Having made these observations, I shall now, furnish you in the first place, with the information I have received from Benjamin Tomlinson, Esq. a respectable inhabitant of Alleghany county, and at this time a member of the House of Delegates of this State; a gentleman with whom I have never conversed on this or any other subject, and whom I do not recollect ever to have seen; it is dated at Cumberland, April the 17th, 1797, and, as far as relates to the subject in discussion, is as follows:

“To your first questions—I answer, Logan’s mother, younger brother,1 and sister, who was Gibson’s Squaw, were killed; this woman had a child half white, which was not killed.

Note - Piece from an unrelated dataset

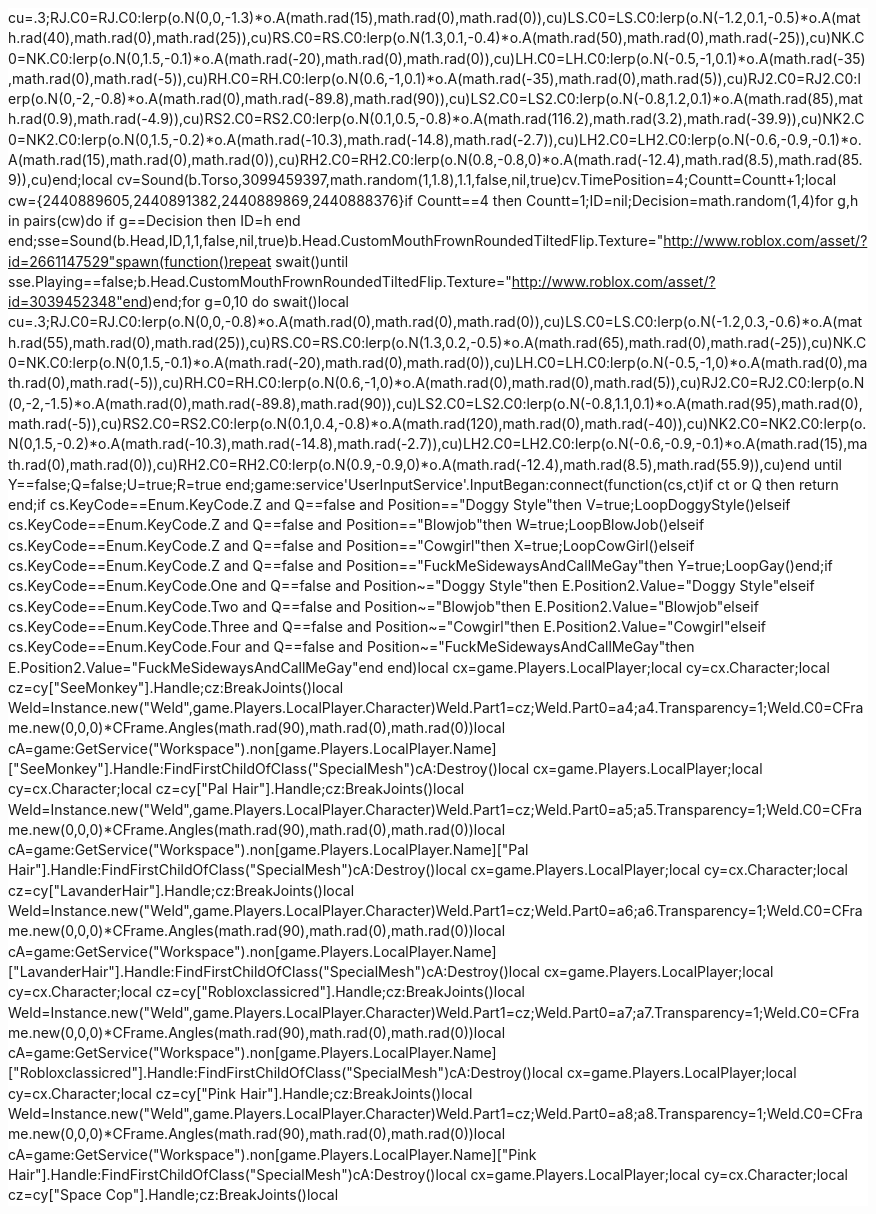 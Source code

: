 cu=.3;RJ.C0=RJ.C0:lerp(o.N(0,0,-1.3)*o.A(math.rad(15),math.rad(0),math.rad(0)),cu)LS.C0=LS.C0:lerp(o.N(-1.2,0.1,-0.5)*o.A(math.rad(40),math.rad(0),math.rad(25)),cu)RS.C0=RS.C0:lerp(o.N(1.3,0.1,-0.4)*o.A(math.rad(50),math.rad(0),math.rad(-25)),cu)NK.C0=NK.C0:lerp(o.N(0,1.5,-0.1)*o.A(math.rad(-20),math.rad(0),math.rad(0)),cu)LH.C0=LH.C0:lerp(o.N(-0.5,-1,0.1)*o.A(math.rad(-35),math.rad(0),math.rad(-5)),cu)RH.C0=RH.C0:lerp(o.N(0.6,-1,0.1)*o.A(math.rad(-35),math.rad(0),math.rad(5)),cu)RJ2.C0=RJ2.C0:lerp(o.N(0,-2,-0.8)*o.A(math.rad(0),math.rad(-89.8),math.rad(90)),cu)LS2.C0=LS2.C0:lerp(o.N(-0.8,1.2,0.1)*o.A(math.rad(85),math.rad(0.9),math.rad(-4.9)),cu)RS2.C0=RS2.C0:lerp(o.N(0.1,0.5,-0.8)*o.A(math.rad(116.2),math.rad(3.2),math.rad(-39.9)),cu)NK2.C0=NK2.C0:lerp(o.N(0,1.5,-0.2)*o.A(math.rad(-10.3),math.rad(-14.8),math.rad(-2.7)),cu)LH2.C0=LH2.C0:lerp(o.N(-0.6,-0.9,-0.1)*o.A(math.rad(15),math.rad(0),math.rad(0)),cu)RH2.C0=RH2.C0:lerp(o.N(0.8,-0.8,0)*o.A(math.rad(-12.4),math.rad(8.5),math.rad(85.9)),cu)end;local cv=Sound(b.Torso,3099459397,math.random(1,1.8),1.1,false,nil,true)cv.TimePosition=4;Countt=Countt+1;local cw={2440889605,2440891382,2440889869,2440888376}if Countt==4 then Countt=1;ID=nil;Decision=math.random(1,4)for g,h in pairs(cw)do if g==Decision then ID=h end end;sse=Sound(b.Head,ID,1,1,false,nil,true)b.Head.CustomMouthFrownRoundedTiltedFlip.Texture="http://www.roblox.com/asset/?id=2661147529"spawn(function()repeat swait()until sse.Playing==false;b.Head.CustomMouthFrownRoundedTiltedFlip.Texture="http://www.roblox.com/asset/?id=3039452348"end)end;for g=0,10 do swait()local cu=.3;RJ.C0=RJ.C0:lerp(o.N(0,0,-0.8)*o.A(math.rad(0),math.rad(0),math.rad(0)),cu)LS.C0=LS.C0:lerp(o.N(-1.2,0.3,-0.6)*o.A(math.rad(55),math.rad(0),math.rad(25)),cu)RS.C0=RS.C0:lerp(o.N(1.3,0.2,-0.5)*o.A(math.rad(65),math.rad(0),math.rad(-25)),cu)NK.C0=NK.C0:lerp(o.N(0,1.5,-0.1)*o.A(math.rad(-20),math.rad(0),math.rad(0)),cu)LH.C0=LH.C0:lerp(o.N(-0.5,-1,0)*o.A(math.rad(0),math.rad(0),math.rad(-5)),cu)RH.C0=RH.C0:lerp(o.N(0.6,-1,0)*o.A(math.rad(0),math.rad(0),math.rad(5)),cu)RJ2.C0=RJ2.C0:lerp(o.N(0,-2,-1.5)*o.A(math.rad(0),math.rad(-89.8),math.rad(90)),cu)LS2.C0=LS2.C0:lerp(o.N(-0.8,1.1,0.1)*o.A(math.rad(95),math.rad(0),math.rad(-5)),cu)RS2.C0=RS2.C0:lerp(o.N(0.1,0.4,-0.8)*o.A(math.rad(120),math.rad(0),math.rad(-40)),cu)NK2.C0=NK2.C0:lerp(o.N(0,1.5,-0.2)*o.A(math.rad(-10.3),math.rad(-14.8),math.rad(-2.7)),cu)LH2.C0=LH2.C0:lerp(o.N(-0.6,-0.9,-0.1)*o.A(math.rad(15),math.rad(0),math.rad(0)),cu)RH2.C0=RH2.C0:lerp(o.N(0.9,-0.9,0)*o.A(math.rad(-12.4),math.rad(8.5),math.rad(55.9)),cu)end until Y==false;Q=false;U=true;R=true end;game:service'UserInputService'.InputBegan:connect(function(cs,ct)if ct or Q then return end;if cs.KeyCode==Enum.KeyCode.Z and Q==false and Position=="Doggy Style"then V=true;LoopDoggyStyle()elseif cs.KeyCode==Enum.KeyCode.Z and Q==false and Position=="Blowjob"then W=true;LoopBlowJob()elseif cs.KeyCode==Enum.KeyCode.Z and Q==false and Position=="Cowgirl"then X=true;LoopCowGirl()elseif cs.KeyCode==Enum.KeyCode.Z and Q==false and Position=="FuckMeSidewaysAndCallMeGay"then Y=true;LoopGay()end;if cs.KeyCode==Enum.KeyCode.One and Q==false and Position~="Doggy Style"then E.Position2.Value="Doggy Style"elseif cs.KeyCode==Enum.KeyCode.Two and Q==false and Position~="Blowjob"then E.Position2.Value="Blowjob"elseif cs.KeyCode==Enum.KeyCode.Three and Q==false and Position~="Cowgirl"then E.Position2.Value="Cowgirl"elseif cs.KeyCode==Enum.KeyCode.Four and Q==false and Position~="FuckMeSidewaysAndCallMeGay"then E.Position2.Value="FuckMeSidewaysAndCallMeGay"end end)local cx=game.Players.LocalPlayer;local cy=cx.Character;local cz=cy["SeeMonkey"].Handle;cz:BreakJoints()local Weld=Instance.new("Weld",game.Players.LocalPlayer.Character)Weld.Part1=cz;Weld.Part0=a4;a4.Transparency=1;Weld.C0=CFrame.new(0,0,0)*CFrame.Angles(math.rad(90),math.rad(0),math.rad(0))local cA=game:GetService("Workspace").non[game.Players.LocalPlayer.Name]["SeeMonkey"].Handle:FindFirstChildOfClass("SpecialMesh")cA:Destroy()local cx=game.Players.LocalPlayer;local cy=cx.Character;local cz=cy["Pal Hair"].Handle;cz:BreakJoints()local Weld=Instance.new("Weld",game.Players.LocalPlayer.Character)Weld.Part1=cz;Weld.Part0=a5;a5.Transparency=1;Weld.C0=CFrame.new(0,0,0)*CFrame.Angles(math.rad(90),math.rad(0),math.rad(0))local cA=game:GetService("Workspace").non[game.Players.LocalPlayer.Name]["Pal Hair"].Handle:FindFirstChildOfClass("SpecialMesh")cA:Destroy()local cx=game.Players.LocalPlayer;local cy=cx.Character;local cz=cy["LavanderHair"].Handle;cz:BreakJoints()local Weld=Instance.new("Weld",game.Players.LocalPlayer.Character)Weld.Part1=cz;Weld.Part0=a6;a6.Transparency=1;Weld.C0=CFrame.new(0,0,0)*CFrame.Angles(math.rad(90),math.rad(0),math.rad(0))local cA=game:GetService("Workspace").non[game.Players.LocalPlayer.Name]["LavanderHair"].Handle:FindFirstChildOfClass("SpecialMesh")cA:Destroy()local cx=game.Players.LocalPlayer;local cy=cx.Character;local cz=cy["Robloxclassicred"].Handle;cz:BreakJoints()local Weld=Instance.new("Weld",game.Players.LocalPlayer.Character)Weld.Part1=cz;Weld.Part0=a7;a7.Transparency=1;Weld.C0=CFrame.new(0,0,0)*CFrame.Angles(math.rad(90),math.rad(0),math.rad(0))local cA=game:GetService("Workspace").non[game.Players.LocalPlayer.Name]["Robloxclassicred"].Handle:FindFirstChildOfClass("SpecialMesh")cA:Destroy()local cx=game.Players.LocalPlayer;local cy=cx.Character;local cz=cy["Pink Hair"].Handle;cz:BreakJoints()local Weld=Instance.new("Weld",game.Players.LocalPlayer.Character)Weld.Part1=cz;Weld.Part0=a8;a8.Transparency=1;Weld.C0=CFrame.new(0,0,0)*CFrame.Angles(math.rad(90),math.rad(0),math.rad(0))local cA=game:GetService("Workspace").non[game.Players.LocalPlayer.Name]["Pink Hair"].Handle:FindFirstChildOfClass("SpecialMesh")cA:Destroy()local cx=game.Players.LocalPlayer;local cy=cx.Character;local cz=cy["Space Cop"].Handle;cz:BreakJoints()local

To the second question—They were killed the third or fourth day of May, 1774, at the mouth of Yellow Creek: The circumstances attending this affair were, that two or three days before the Indians were killed at Yellow Creek by the whites, two men were killed, and one wounded, by the Indians, in a canoe belonging to a Mr. Butler, of Pittsburgh, as they were going down the river Ohio, near the mouth of little Beaver Creek; and this canoe was plundered of all the property; moreover the Indians were at this time threatening the inhabitants on the river Ohio. I was also informed they committed some robbery on the property of Michael Cresap. The fact of the white men being killed, I well know, because I assisted at their burial.

To your third question—I state that the party (by whom Logan’s family was killed) had no commander, I believe Logan’s brother was killed by a man of the name of Sappington; I came to the spot just after they were shot, and before they were dead, yet I do not know who in particular killed the others; but this I well know, that captain Michael Cresap, or any other of the name of Cresap were not there, nor do I believe were within many miles of the place.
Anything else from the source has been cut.